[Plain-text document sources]
════════

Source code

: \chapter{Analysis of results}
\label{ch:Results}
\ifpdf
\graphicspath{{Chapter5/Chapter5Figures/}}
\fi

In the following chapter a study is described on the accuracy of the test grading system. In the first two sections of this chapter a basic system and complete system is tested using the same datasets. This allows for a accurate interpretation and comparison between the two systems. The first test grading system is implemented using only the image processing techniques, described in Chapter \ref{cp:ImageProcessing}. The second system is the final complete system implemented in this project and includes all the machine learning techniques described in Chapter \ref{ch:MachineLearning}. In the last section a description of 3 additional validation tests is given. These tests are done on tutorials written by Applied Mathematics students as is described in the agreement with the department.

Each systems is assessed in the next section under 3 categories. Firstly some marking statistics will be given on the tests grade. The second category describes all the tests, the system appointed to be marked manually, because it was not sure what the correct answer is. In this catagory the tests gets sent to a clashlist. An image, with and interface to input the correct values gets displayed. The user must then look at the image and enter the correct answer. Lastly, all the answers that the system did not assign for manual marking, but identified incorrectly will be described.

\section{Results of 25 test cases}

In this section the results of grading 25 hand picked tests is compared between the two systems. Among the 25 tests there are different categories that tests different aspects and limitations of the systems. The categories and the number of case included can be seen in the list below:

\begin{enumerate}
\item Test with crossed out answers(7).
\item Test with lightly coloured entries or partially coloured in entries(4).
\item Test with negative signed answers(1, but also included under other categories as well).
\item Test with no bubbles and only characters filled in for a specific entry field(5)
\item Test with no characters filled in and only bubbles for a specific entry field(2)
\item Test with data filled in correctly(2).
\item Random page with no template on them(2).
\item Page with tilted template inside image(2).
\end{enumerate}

════════

REQUIRED WORK: In the entries above, find each line with the string "under" and copy it.

RESULT:
Each systems is assessed in the next section under 3 categories. Firstly some marking statistics will be given on the tests grade. The second category describes all the tests, the system appointed to be marked manually, because it was not sure what the correct answer is. In this catagory the tests gets sent to a clashlist. An image, with and interface to input the correct values gets displayed. The user must then look at the image and enter the correct answer. Lastly, all the answers that the system did not assign for manual marking, but identified incorrectly will be described.
\item Test with negative signed answers(1, but also included under other categories as well).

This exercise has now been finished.